*** Block opens ***

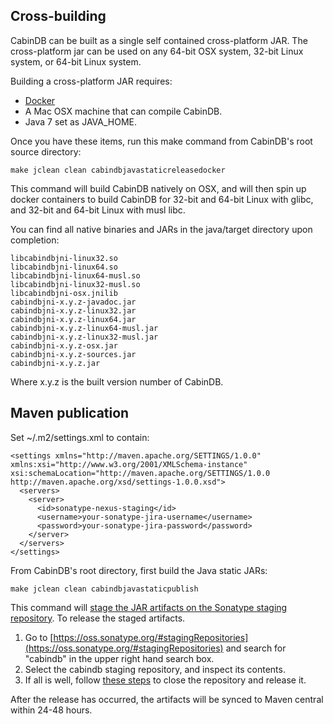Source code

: ## Cross-building

CabinDB can be built as a single self contained cross-platform JAR. The cross-platform jar can be used on any 64-bit OSX system, 32-bit Linux system, or 64-bit Linux system.

Building a cross-platform JAR requires:

 * [Docker](https://www.docker.com/docker-community)
 * A Mac OSX machine that can compile CabinDB.
 * Java 7 set as JAVA_HOME.

Once you have these items, run this make command from CabinDB's root source directory:

    make jclean clean cabindbjavastaticreleasedocker

This command will build CabinDB natively on OSX, and will then spin up docker containers to build CabinDB for 32-bit and 64-bit Linux with glibc, and 32-bit and 64-bit Linux with musl libc.

You can find all native binaries and JARs in the java/target directory upon completion:

    libcabindbjni-linux32.so
    libcabindbjni-linux64.so
    libcabindbjni-linux64-musl.so
    libcabindbjni-linux32-musl.so
    libcabindbjni-osx.jnilib
    cabindbjni-x.y.z-javadoc.jar
    cabindbjni-x.y.z-linux32.jar
    cabindbjni-x.y.z-linux64.jar
    cabindbjni-x.y.z-linux64-musl.jar
    cabindbjni-x.y.z-linux32-musl.jar
    cabindbjni-x.y.z-osx.jar
    cabindbjni-x.y.z-sources.jar
    cabindbjni-x.y.z.jar

Where x.y.z is the built version number of CabinDB.

## Maven publication

Set ~/.m2/settings.xml to contain:

    <settings xmlns="http://maven.apache.org/SETTINGS/1.0.0" xmlns:xsi="http://www.w3.org/2001/XMLSchema-instance" xsi:schemaLocation="http://maven.apache.org/SETTINGS/1.0.0 http://maven.apache.org/xsd/settings-1.0.0.xsd">
      <servers>
        <server>
          <id>sonatype-nexus-staging</id>
          <username>your-sonatype-jira-username</username>
          <password>your-sonatype-jira-password</password>
        </server>
      </servers>
    </settings>

From CabinDB's root directory, first build the Java static JARs:

    make jclean clean cabindbjavastaticpublish

This command will [stage the JAR artifacts on the Sonatype staging repository](http://central.sonatype.org/pages/manual-staging-bundle-creation-and-deployment.html). To release the staged artifacts.

1. Go to [https://oss.sonatype.org/#stagingRepositories](https://oss.sonatype.org/#stagingRepositories) and search for "cabindb" in the upper right hand search box.
2. Select the cabindb staging repository, and inspect its contents.
3. If all is well, follow [these steps](https://oss.sonatype.org/#stagingRepositories) to close the repository and release it.

After the release has occurred, the artifacts will be synced to Maven central within 24-48 hours.
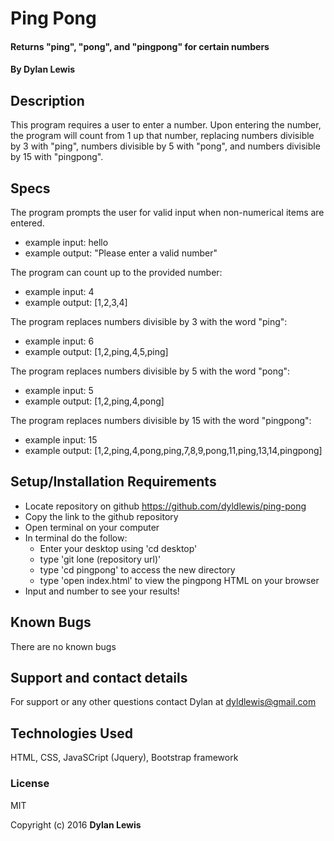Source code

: # Ping Pong

#### Returns "ping", "pong", and "pingpong" for certain numbers

#### By Dylan Lewis

## Description

This program requires a user to enter a number. Upon entering the number, the program will count from 1 up that number, replacing numbers divisible by 3 with "ping", numbers divisible by 5 with "pong", and numbers divisible by 15 with "pingpong".

## Specs

The program prompts the user for valid input when non-numerical items are entered.
  - example input: hello
  - example output: "Please enter a valid number"

The program can count up to the provided number:
  - example input: 4
  - example output: [1,2,3,4]

The program replaces numbers divisible by 3 with the word "ping":
  - example input: 6
  - example output: [1,2,ping,4,5,ping]


The program replaces numbers divisible by 5 with the word "pong":
  - example input: 5
  - example output: [1,2,ping,4,pong]

The program replaces numbers divisible by 15 with the word "pingpong":
  - example input: 15
  - example output: [1,2,ping,4,pong,ping,7,8,9,pong,11,ping,13,14,pingpong]


## Setup/Installation Requirements

* Locate repository on github https://github.com/dyldlewis/ping-pong
* Copy the link to the github repository
* Open terminal on your computer
* In terminal do the follow:
  * Enter your desktop using 'cd desktop'
  * type 'git lone (repository url)'
  * type 'cd pingpong' to access the new directory
  * type 'open index.html' to view the pingpong HTML on your browser
* Input and number to see your results!

## Known Bugs

There are no known bugs

## Support and contact details

For support or any other questions contact Dylan at dyldlewis@gmail.com

## Technologies Used

HTML, CSS, JavaSCript (Jquery), Bootstrap framework

### License

MIT

Copyright (c) 2016 **Dylan Lewis**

*** Block closes ***

■ **Required action**
Without the pictures, please reproduce each line of the listing above exactly, from the first one through the line bearing "make jclean clean cabindbjavastaticpublish".

■ **Answer to this task**
Source code

: ## Cross-building

CabinDB can be built as a single self contained cross-platform JAR. The cross-platform jar can be used on any 64-bit OSX system, 32-bit Linux system, or 64-bit Linux system.

Building a cross-platform JAR requires:

 * [Docker](https://www.docker.com/docker-community)
 * A Mac OSX machine that can compile CabinDB.
 * Java 7 set as JAVA_HOME.

Once you have these items, run this make command from CabinDB's root source directory:

    make jclean clean cabindbjavastaticreleasedocker

This command will build CabinDB natively on OSX, and will then spin up docker containers to build CabinDB for 32-bit and 64-bit Linux with glibc, and 32-bit and 64-bit Linux with musl libc.

You can find all native binaries and JARs in the java/target directory upon completion:

    libcabindbjni-linux32.so
    libcabindbjni-linux64.so
    libcabindbjni-linux64-musl.so
    libcabindbjni-linux32-musl.so
    libcabindbjni-osx.jnilib
    cabindbjni-x.y.z-javadoc.jar
    cabindbjni-x.y.z-linux32.jar
    cabindbjni-x.y.z-linux64.jar
    cabindbjni-x.y.z-linux64-musl.jar
    cabindbjni-x.y.z-linux32-musl.jar
    cabindbjni-x.y.z-osx.jar
    cabindbjni-x.y.z-sources.jar
    cabindbjni-x.y.z.jar

Where x.y.z is the built version number of CabinDB.

## Maven publication

Set ~/.m2/settings.xml to contain:

    <settings xmlns="http://maven.apache.org/SETTINGS/1.0.0" xmlns:xsi="http://www.w3.org/2001/XMLSchema-instance" xsi:schemaLocation="http://maven.apache.org/SETTINGS/1.0.0 http://maven.apache.org/xsd/settings-1.0.0.xsd">
      <servers>
        <server>
          <id>sonatype-nexus-staging</id>
          <username>your-sonatype-jira-username</username>
          <password>your-sonatype-jira-password</password>
        </server>
      </servers>
    </settings>

From CabinDB's root directory, first build the Java static JARs:

    make jclean clean cabindbjavastaticpublish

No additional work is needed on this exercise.